Desert Life: From Humble Beginnings. Early Season Training

Wilderness crew descends a peak in Grass Valley Wilderness, with Pilot's Knob and the expansive Mojave Desert in the distance.

First 5 and Notoberfest

New people. New houses. New environment.

Long days and lots to learn.

Where did you come from? No, I mean where are you from?

How do you say [insert a word, pronunciation varying by region]?

It’s ten people meeting their team mates for the next ten months in a suburban-style home in Ridgecrest, CA. From the very moment of arrival there are tasks to be completed, namely the creation of the food that will sustain us for our first couple days out in the field.

See, the Desert Restoration Corps has a long history of using, to the greatest extent possible, food (fresh/local/organic, when we can) that’s healthy for the crews and the planet, which generally translates into making most of our food from scratch using bulk ingredients, and produce which we purchase from a CSA (Community Supported Agriculture, a subscription based system by which we pay organic farmers for deliveries of fresh produce.) We need to portion out ingredients for our field based meals. We need to make bread, peanut butter, almond butter, salsa, GORP, seitan.

Have you ever made hummus before?

How much rice do we need for twelve people?

 

Did I mention we’re leaving in two days? We need to pack the trailer with our field gear, we need to learn what our field gear is and how to use it, and wait, hold on a minute: What is our job, again, anyway?

Before heading out into the field we spent a sizeable portion of time, between prepping food, and packing, discussing what the DRC is, why we are here, and what we will be doing out in the field. We also discussed SCA policies and Field Operating Standards, and continued becoming more acquainted with each other. We met the Jawbone/Rands team then headed out to Grass Valley Wilderness in the Red Mountain Subregion of the California Desert District managed by the Ridgecrest Field Office of the Bureau of Land Management, aka, “middle of nowhere.”

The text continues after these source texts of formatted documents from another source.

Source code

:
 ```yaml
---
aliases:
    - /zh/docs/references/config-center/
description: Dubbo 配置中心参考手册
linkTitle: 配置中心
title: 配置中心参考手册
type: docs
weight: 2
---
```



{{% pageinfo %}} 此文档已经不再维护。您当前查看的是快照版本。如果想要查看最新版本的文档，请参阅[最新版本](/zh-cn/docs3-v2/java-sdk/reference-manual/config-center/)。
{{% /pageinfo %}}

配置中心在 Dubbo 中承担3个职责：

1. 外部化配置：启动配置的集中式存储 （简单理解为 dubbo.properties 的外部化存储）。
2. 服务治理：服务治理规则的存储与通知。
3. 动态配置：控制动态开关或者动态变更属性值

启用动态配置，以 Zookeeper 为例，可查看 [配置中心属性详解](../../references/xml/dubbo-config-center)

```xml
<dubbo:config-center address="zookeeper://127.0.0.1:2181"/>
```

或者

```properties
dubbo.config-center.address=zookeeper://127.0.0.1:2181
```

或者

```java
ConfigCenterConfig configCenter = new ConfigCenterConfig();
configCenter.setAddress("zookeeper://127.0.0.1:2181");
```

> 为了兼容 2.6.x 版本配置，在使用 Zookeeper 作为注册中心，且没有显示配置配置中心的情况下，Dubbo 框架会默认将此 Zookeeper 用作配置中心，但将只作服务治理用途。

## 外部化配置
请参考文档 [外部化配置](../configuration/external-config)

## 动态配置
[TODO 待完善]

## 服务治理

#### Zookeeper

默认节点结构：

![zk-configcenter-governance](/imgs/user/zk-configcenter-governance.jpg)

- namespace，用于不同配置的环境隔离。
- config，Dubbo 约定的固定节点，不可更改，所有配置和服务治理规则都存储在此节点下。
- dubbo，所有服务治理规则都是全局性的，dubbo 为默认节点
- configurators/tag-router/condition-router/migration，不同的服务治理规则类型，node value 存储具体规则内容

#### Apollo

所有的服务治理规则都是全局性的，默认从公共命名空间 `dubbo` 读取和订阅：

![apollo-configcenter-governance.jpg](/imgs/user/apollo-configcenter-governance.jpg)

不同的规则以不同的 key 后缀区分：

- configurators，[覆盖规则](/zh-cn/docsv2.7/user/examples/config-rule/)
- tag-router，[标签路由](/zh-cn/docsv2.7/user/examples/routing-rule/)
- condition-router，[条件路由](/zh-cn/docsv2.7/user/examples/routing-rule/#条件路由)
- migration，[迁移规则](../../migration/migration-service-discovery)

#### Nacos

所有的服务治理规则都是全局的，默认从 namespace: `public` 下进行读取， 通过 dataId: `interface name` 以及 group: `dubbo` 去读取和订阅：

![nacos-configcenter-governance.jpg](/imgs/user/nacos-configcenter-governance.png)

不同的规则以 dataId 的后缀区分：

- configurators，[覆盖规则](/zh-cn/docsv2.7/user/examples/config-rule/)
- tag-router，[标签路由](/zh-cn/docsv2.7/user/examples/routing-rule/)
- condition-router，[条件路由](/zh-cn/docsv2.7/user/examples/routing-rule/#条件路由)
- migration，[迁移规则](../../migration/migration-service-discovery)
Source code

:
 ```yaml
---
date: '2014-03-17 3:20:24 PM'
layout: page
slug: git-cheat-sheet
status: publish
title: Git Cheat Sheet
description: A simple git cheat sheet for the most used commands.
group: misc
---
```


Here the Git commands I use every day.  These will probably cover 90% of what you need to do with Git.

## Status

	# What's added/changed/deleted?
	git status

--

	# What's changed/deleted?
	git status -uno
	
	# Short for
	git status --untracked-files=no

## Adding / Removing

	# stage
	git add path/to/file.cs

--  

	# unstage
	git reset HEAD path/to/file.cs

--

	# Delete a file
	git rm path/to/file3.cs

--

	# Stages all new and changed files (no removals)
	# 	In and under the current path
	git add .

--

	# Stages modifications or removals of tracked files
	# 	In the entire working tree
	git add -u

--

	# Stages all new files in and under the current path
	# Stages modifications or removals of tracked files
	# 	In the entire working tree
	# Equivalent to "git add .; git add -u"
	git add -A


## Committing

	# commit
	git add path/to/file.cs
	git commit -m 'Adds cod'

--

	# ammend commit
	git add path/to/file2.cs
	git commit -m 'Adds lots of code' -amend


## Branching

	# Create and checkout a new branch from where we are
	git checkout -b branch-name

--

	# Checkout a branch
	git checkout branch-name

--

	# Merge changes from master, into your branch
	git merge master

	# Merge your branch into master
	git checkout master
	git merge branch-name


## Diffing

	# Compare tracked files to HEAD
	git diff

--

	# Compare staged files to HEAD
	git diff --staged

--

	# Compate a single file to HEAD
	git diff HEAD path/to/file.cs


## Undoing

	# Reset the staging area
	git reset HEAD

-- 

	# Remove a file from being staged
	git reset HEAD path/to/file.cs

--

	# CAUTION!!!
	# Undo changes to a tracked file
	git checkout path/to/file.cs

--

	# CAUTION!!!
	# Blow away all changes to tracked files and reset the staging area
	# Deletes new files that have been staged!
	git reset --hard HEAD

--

After a couple days learning about the communal tents, affectionately referred to as Green Monsters, learning how our camp kitchen is set up and how each piece works, learning a little bit more about each other, and some reflection time, we headed back to unpack, completely clean all of our gear, and organize it in our garages. Next up our day off.

Yeah, day off. We’re real serious.

After our day of personal nesting time, and Ridgecrest exploration (perhaps it wasn’t fair that we had Sunday off. On Sunday, Ridgecrest is even less poppin’ than usual) we loaded up to head into the field for the next part of training: 21 days of 4x4, restoration, and first responder training out in the field at Great Falls Basin, a dry waterfall and a wilderness study area on the west side of Panamint Valley.

At Notoberfest we learned about Risk Management, Peer Leadership, and backcountry medicine, which included Wilderness First Responded (WFR) certifications for us. Sprinkled into the WFR course were a few rest days which included trips to Trona Pinnacles, and a hike in Surprise Canyon.

Notoberfest concluded when the DRC split into three groups for a two day Leave No Trace (LNT) Trainer course. Groups went to Owen’s Peak, Fremont Peak, and Walker Pass on the Pacific Crest Trail.

We’re looking forward to the next few hitches and getting on with the work, after all this training.